→ **Assignment**
Wherever a line in the records contains the word "three", return that line.

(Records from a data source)

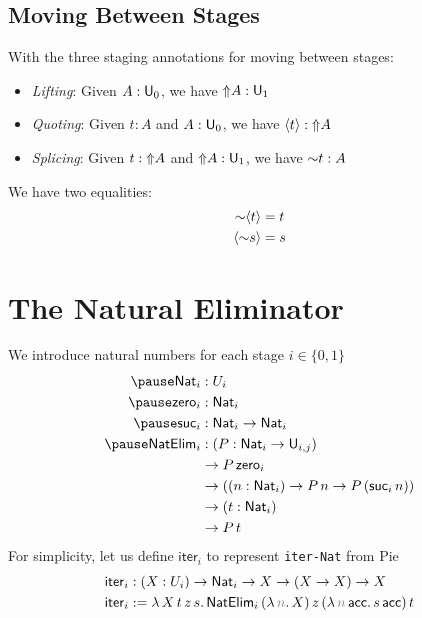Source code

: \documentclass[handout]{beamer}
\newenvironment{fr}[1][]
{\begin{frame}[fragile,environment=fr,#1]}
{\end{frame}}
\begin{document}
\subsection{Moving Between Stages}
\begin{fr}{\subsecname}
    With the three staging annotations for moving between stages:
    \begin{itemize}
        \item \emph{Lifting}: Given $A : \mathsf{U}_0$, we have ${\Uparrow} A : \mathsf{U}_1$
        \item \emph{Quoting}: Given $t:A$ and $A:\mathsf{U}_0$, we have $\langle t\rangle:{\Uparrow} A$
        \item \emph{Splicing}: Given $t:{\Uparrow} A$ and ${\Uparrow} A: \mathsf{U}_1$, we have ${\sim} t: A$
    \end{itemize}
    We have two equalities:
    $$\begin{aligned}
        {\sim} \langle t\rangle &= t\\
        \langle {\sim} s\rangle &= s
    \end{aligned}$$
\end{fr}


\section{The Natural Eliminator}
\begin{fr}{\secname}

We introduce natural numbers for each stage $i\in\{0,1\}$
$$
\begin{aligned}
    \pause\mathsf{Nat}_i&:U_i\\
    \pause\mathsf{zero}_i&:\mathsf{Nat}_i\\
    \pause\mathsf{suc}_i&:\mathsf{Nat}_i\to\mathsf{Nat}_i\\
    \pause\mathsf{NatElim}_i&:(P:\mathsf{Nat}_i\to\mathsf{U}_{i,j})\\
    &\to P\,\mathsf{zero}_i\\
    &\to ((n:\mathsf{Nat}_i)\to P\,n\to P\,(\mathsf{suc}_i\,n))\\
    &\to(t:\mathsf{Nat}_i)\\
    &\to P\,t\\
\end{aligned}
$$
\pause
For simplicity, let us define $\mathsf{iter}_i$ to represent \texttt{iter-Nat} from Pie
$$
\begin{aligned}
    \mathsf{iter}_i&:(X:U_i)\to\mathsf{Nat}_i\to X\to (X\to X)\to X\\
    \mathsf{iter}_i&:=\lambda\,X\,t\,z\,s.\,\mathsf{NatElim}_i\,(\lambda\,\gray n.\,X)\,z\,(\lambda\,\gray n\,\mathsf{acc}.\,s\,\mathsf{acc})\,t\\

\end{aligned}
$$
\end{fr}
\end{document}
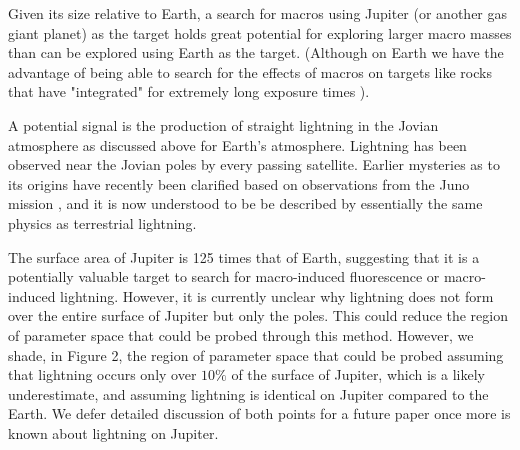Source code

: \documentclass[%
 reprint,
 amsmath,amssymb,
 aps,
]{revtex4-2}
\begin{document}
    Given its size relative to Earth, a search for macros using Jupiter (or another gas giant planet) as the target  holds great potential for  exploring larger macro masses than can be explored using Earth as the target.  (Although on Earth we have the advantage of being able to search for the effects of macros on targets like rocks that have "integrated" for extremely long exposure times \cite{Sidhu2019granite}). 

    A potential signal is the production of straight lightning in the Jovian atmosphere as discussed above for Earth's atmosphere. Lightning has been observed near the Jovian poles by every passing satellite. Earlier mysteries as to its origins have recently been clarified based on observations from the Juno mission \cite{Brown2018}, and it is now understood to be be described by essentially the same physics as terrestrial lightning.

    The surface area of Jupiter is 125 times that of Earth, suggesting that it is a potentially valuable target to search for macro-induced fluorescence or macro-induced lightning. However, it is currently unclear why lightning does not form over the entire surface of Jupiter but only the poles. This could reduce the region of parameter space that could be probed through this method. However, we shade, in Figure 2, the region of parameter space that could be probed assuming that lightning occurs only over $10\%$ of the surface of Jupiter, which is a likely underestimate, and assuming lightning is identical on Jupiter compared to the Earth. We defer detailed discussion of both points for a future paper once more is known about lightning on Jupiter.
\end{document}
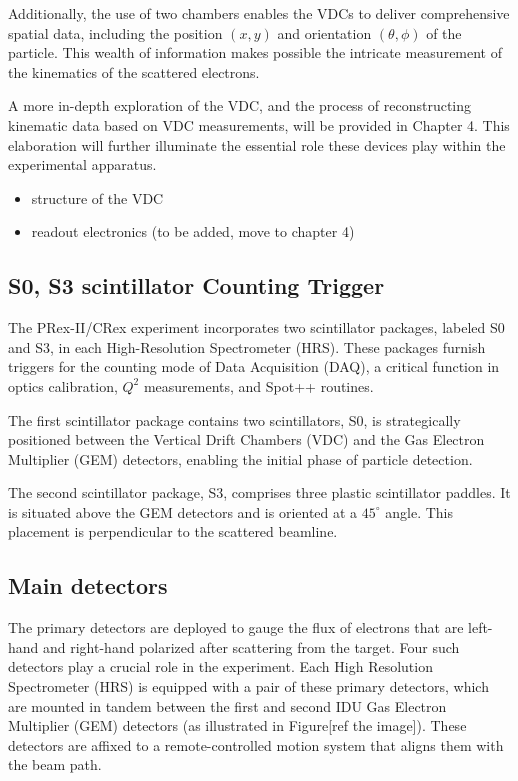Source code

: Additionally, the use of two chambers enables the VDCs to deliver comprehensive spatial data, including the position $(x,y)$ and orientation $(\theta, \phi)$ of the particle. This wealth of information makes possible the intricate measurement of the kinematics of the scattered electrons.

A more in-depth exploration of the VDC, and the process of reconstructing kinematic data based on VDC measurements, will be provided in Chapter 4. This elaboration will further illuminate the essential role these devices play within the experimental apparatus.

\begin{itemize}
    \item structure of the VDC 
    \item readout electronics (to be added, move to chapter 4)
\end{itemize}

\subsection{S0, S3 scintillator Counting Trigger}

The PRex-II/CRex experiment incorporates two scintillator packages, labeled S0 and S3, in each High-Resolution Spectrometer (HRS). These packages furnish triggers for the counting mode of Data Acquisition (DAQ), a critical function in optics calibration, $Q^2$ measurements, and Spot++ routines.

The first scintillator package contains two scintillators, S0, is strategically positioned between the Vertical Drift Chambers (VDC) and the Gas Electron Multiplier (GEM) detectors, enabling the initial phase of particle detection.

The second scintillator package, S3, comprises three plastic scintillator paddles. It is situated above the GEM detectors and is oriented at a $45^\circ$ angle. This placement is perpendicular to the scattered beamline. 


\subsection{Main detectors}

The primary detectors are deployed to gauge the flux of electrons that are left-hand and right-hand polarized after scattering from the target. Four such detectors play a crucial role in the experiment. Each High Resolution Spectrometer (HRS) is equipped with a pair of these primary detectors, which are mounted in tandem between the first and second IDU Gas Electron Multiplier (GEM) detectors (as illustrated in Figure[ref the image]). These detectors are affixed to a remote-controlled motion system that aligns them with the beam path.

---

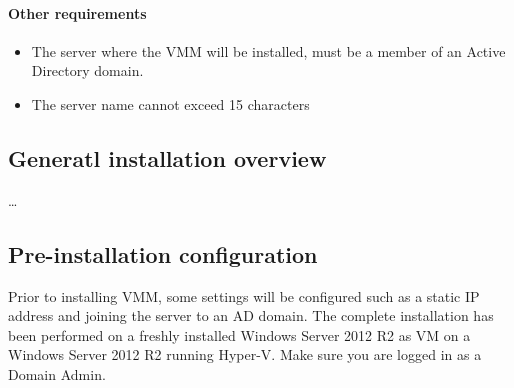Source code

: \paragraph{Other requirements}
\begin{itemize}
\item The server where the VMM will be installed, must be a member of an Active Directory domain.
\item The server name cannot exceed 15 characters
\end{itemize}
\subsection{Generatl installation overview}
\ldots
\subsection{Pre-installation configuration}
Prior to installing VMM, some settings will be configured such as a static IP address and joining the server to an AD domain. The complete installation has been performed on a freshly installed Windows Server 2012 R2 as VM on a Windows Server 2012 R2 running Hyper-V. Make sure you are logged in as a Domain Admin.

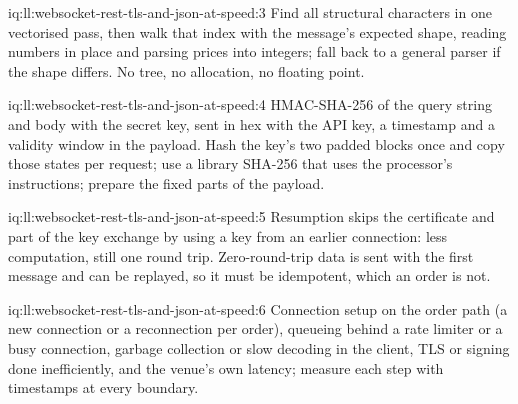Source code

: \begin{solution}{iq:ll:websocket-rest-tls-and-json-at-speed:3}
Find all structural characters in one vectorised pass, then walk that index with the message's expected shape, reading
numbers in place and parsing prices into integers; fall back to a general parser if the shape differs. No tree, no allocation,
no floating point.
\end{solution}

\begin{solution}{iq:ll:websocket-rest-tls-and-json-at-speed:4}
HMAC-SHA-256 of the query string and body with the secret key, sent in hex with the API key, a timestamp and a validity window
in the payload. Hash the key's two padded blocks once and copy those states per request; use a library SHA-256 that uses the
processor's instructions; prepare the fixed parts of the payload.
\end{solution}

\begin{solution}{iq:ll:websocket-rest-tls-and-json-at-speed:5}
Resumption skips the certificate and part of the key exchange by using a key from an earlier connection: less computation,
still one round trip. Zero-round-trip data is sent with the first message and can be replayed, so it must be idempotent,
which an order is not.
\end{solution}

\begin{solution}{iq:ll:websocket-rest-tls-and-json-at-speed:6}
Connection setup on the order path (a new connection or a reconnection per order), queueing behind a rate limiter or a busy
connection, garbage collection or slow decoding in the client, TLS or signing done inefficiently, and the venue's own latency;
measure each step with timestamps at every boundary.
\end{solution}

---

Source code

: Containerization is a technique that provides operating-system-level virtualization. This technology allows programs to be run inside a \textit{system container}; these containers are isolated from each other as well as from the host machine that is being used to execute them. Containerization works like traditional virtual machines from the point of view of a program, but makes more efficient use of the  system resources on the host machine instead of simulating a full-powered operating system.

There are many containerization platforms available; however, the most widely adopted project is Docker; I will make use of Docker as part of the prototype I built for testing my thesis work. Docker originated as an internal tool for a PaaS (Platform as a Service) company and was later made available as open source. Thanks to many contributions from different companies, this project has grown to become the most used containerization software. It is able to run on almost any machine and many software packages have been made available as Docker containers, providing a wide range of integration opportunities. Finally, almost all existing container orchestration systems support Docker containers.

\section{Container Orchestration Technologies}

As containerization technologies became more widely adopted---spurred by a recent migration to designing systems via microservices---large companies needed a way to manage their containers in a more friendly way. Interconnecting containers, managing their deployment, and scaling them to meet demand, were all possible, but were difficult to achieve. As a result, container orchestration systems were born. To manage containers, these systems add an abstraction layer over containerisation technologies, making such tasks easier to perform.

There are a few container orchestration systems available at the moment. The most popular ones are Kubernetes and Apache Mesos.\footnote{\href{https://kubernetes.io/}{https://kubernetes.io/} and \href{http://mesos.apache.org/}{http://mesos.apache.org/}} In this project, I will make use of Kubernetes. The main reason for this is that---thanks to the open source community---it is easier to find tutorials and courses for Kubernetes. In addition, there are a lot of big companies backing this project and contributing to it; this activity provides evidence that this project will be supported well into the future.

→ **Solution to this problem**
    With the three staging annotations for moving between stages:
The second scintillator package, S3, comprises three plastic scintillator paddles. It is situated above the GEM detectors and is oriented at a $45^\circ$ angle. This placement is perpendicular to the scattered beamline. 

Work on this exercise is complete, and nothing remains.